Tehran’s provisional Friday Prayers Leader Ayatollah Mohammad Emami Kashani said the Islamic Awakening movement, which has swept the region since 2011, has unified Muslim nations.
The Islamic awakening brings unity and solitary to world Muslims, Ayatollah Kashani said, addressing a large congregation of worshippers on Tehran University Campus here in Tehran on Friday.
He called on the true believers to continue their spiritual and material supports for the movement.
Material supports refer to scientific advancement as well as the technological developments the western states are trying to hold as their monopoly, Ayatollah Kashani stated.
Earlier this month, Supreme Leader of the Islamic Revolution Ayatollah Seyed Ali Khamenei once again underscored that Islam was the main force behind the recent popular uprisings in the region.

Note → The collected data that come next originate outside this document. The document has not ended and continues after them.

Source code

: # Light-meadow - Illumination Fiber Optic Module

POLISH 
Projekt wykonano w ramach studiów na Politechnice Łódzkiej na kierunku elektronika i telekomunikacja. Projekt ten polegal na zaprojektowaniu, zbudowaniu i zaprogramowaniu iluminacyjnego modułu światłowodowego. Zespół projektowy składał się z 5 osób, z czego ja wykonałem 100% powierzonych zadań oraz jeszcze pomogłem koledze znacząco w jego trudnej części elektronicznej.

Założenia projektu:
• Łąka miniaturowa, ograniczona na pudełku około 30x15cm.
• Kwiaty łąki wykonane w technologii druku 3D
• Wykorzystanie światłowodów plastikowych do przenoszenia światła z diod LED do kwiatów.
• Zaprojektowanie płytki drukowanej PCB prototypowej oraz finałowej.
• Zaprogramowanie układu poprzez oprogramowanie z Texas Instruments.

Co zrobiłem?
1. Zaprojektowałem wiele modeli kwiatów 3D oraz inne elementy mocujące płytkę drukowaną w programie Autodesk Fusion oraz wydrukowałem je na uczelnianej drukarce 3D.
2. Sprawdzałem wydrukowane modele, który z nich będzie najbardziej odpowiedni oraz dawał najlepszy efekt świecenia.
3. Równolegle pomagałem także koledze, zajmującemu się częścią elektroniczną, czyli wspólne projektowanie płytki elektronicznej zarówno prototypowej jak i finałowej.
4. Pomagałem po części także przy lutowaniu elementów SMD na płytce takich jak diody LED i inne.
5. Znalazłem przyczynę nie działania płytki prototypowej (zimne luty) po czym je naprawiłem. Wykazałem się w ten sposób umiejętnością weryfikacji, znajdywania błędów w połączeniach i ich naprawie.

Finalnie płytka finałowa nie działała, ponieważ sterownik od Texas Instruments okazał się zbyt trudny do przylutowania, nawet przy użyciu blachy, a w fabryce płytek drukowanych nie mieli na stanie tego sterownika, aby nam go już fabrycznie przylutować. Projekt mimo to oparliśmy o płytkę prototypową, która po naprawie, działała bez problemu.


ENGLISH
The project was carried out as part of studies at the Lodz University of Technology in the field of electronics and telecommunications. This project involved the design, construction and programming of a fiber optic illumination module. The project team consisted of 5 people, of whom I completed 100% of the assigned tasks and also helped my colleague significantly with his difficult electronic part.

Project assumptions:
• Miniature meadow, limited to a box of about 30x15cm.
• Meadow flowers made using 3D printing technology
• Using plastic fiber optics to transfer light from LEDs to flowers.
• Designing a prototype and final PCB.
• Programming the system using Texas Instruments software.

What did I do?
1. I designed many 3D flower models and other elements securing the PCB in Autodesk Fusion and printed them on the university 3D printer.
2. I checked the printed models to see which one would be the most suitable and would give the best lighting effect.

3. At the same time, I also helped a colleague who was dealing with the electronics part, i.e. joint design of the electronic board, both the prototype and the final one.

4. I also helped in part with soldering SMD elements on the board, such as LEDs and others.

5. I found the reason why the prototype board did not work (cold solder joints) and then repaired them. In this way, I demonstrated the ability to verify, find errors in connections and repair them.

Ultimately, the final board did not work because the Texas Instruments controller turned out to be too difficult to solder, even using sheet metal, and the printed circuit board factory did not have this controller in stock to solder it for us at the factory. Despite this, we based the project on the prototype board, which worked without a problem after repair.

“We believe that the current huge movement is a real Islamic Awakening (movement) and will spread and grow and won’t be derailed so easily,” Ayatollah Khamenei said, addressing participants in the International Conference of Muslim Scholars and Islamic Awakening here in Tehran at the time.
“People’s Islamic slogans in the regional revolutions and the role played by Muslim believers in encouraging massive rallies and overthrowing corrupt regimes altogether signify that the movement is Islamic.”

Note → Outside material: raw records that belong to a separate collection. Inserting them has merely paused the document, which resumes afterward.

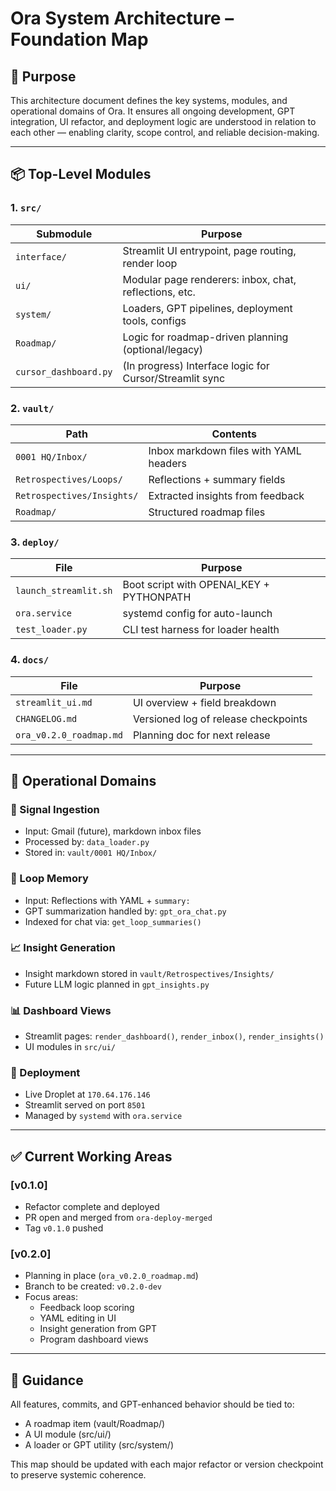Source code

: # Ora System Architecture – Foundation Map

## 🧠 Purpose
This architecture document defines the key systems, modules, and operational domains of Ora. It ensures all ongoing development, GPT integration, UI refactor, and deployment logic are understood in relation to each other — enabling clarity, scope control, and reliable decision-making.

---

## 📦 Top-Level Modules

### 1. `src/`
| Submodule              | Purpose                                                  |
|------------------------|----------------------------------------------------------|
| `interface/`           | Streamlit UI entrypoint, page routing, render loop      |
| `ui/`                  | Modular page renderers: inbox, chat, reflections, etc.  |
| `system/`              | Loaders, GPT pipelines, deployment tools, configs       |
| `Roadmap/`             | Logic for roadmap-driven planning (optional/legacy)     |
| `cursor_dashboard.py` | (In progress) Interface logic for Cursor/Streamlit sync |

### 2. `vault/`
| Path                          | Contents                                   |
|------------------------------|--------------------------------------------|
| `0001 HQ/Inbox/`             | Inbox markdown files with YAML headers     |
| `Retrospectives/Loops/`      | Reflections + summary fields               |
| `Retrospectives/Insights/`   | Extracted insights from feedback           |
| `Roadmap/`                   | Structured roadmap files                   |

### 3. `deploy/`
| File                    | Purpose                                    |
|------------------------|--------------------------------------------|
| `launch_streamlit.sh`  | Boot script with OPENAI_KEY + PYTHONPATH  |
| `ora.service`          | systemd config for auto-launch             |
| `test_loader.py`       | CLI test harness for loader health         |

### 4. `docs/`
| File                            | Purpose                                  |
|--------------------------------|------------------------------------------|
| `streamlit_ui.md`              | UI overview + field breakdown            |
| `CHANGELOG.md`                 | Versioned log of release checkpoints     |
| `ora_v0.2.0_roadmap.md`        | Planning doc for next release            |

---

## 🔁 Operational Domains

### 🔄 Signal Ingestion
- Input: Gmail (future), markdown inbox files
- Processed by: `data_loader.py`
- Stored in: `vault/0001 HQ/Inbox/`

### 🧠 Loop Memory
- Input: Reflections with YAML + `summary:`
- GPT summarization handled by: `gpt_ora_chat.py`
- Indexed for chat via: `get_loop_summaries()`

### 📈 Insight Generation
- Insight markdown stored in `vault/Retrospectives/Insights/`
- Future LLM logic planned in `gpt_insights.py`

### 📊 Dashboard Views
- Streamlit pages: `render_dashboard()`, `render_inbox()`, `render_insights()`
- UI modules in `src/ui/`

### 🚀 Deployment
- Live Droplet at `170.64.176.146`
- Streamlit served on port `8501`
- Managed by `systemd` with `ora.service`

---

## ✅ Current Working Areas

### [v0.1.0]
- Refactor complete and deployed
- PR open and merged from `ora-deploy-merged`
- Tag `v0.1.0` pushed

### [v0.2.0]
- Planning in place (`ora_v0.2.0_roadmap.md`)
- Branch to be created: `v0.2.0-dev`
- Focus areas:
  - Feedback loop scoring
  - YAML editing in UI
  - Insight generation from GPT
  - Program dashboard views

---

## 🧭 Guidance
All features, commits, and GPT-enhanced behavior should be tied to:
- A roadmap item (vault/Roadmap/)
- A UI module (src/ui/)
- A loader or GPT utility (src/system/)

This map should be updated with each major refactor or version checkpoint to preserve systemic coherence.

The Leader further said that people’s yes vote to Islamist parties in the recent elections was another indication of the Islamic identity of the recent uprisings.
Ayatollah Khamenei expressed confidence that if free and fair elections are held in other Islamic states and if Islamist politicians become a candidate in such elections, people will not doubt vote for Islamists.
Since the start of 2011, the region has witnessed a growing wave of popular protests resulted from the people’s growing awareness and vigilance.
Tunisia saw the overthrow of Zine El Abidine Ben Ali in a popular revolution in January, which was soon followed by a revolution which toppled Hosni Mubarak in Egypt in February.
Bahrain, Jordan, Kuwait, Saudi Arabia, Yemen and Libya have since been the scene of protests against their totalitarian rulers, who have resorted to brutal crackdown on demonstrations to silence their critics.
While Libya celebrated the victory of its revolution after the death of the country’s dictator, Muammar Qaddafi, in October 2011, uprisings continue in several other Muslim states.